Thursday, September 7, 2017

Lovingly The End

She closed her eyes and knew it was the last time she would see her family.
She was scared.
She also knew it felt familiar.  Like she knew where she was going although part of her had no idea.
She let go.
She gave in.
She was gone.
To everyone else but herself.  She was gone.
In the blink of an eye she saw her entire life flash before her.  Like watching a movie.  She saw and felt every moment.  She felt it from their perspective- and from hers.  She did not judge herself, but she realized so much.  She understood she was here to grow and to learn.  To be better than she was in the life before.  To connect and to trust.  To speak up and be confident in who she was.  To love herself and everyone around her.  That was the good stuff.  That is what she will miss about not having a body.  In that moment she realized how much energy she wasted with negative thoughts and disconnection during her time on the earth plane but she understood it was part of the journey of living.
She watched the movie fade away with so much love and understanding.
She realized she was surrounded by the most loving and warm light she had ever felt.  It was surrounding her entire being and in that moment she realized it was with her the whole time.

There is no such thing as perfect

Honestly, I love this picture of my family.  I love it.  I also look at it and think, wow.  if people only knew what that day was really like. It was definitely not a bad day but it was not perfect by any means. Not as perfect as this picture might make one think.  My biggest energy suck these days is how I look at Facebook and often I compare myself or my family with others.  I don't even realize I am doing it because at times it is like a mindless scroll.

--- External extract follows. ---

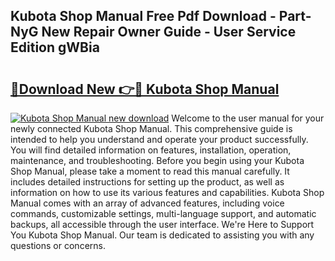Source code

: ## Kubota Shop Manual Free Pdf Download - Part-NyG New Repair Owner Guide - User Service Edition gWBia

# <h2><a href="http://bc38065.oget.top/?id=Kubota+Shop+Manual">🔗Download New 👉🔴 Kubota Shop Manual</a></h2>

[![Kubota Shop Manual new download](https://i.imgur.com/5g1atiW.png)](http://bc38065.oget.top/?id=Kubota+Shop+Manual)
Welcome to the user manual for your newly connected Kubota Shop Manual. This comprehensive guide is intended to help you understand and operate your product successfully. You will find detailed information on features, installation, operation, maintenance, and troubleshooting. Before you begin using your Kubota Shop Manual, please take a moment to read this manual carefully. It includes detailed instructions for setting up the product, as well as information on how to use its various features and capabilities. Kubota Shop Manual comes with an array of advanced features, including voice commands, customizable settings, multi-language support, and automatic backups, all accessible through the user interface. We're Here to Support You Kubota Shop Manual. Our team is dedicated to assisting you with any questions or concerns.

Yesterday was the fourth of July and The Phillips were ready for a lot of fun.  Mixed into the fun was Chad and I pissing each other off for a good half hour, a little boredom, feelings of being too tired to go to the fireworks, some TV action, getting to the parade in Kirkland about 40 minutes late. Trying to go to the food vendors and seeing the longs lines and deciding to go to QFC instead because every restaurant was closed and the entire family was HANGRY as hell.  Chad trying to beat the holiday traffic out of the fireworks show and being a psychopath with his fast walking to get to the car. I mean, it was just a normal day but there was some "not perfect" sprinkled in.  I would not trade any of it for the world.  I love my family and anything that comes with it.  Life is messy.  Its boring at times.  It is yin and yang.  It is not perfect. ever. I would never want it that way. 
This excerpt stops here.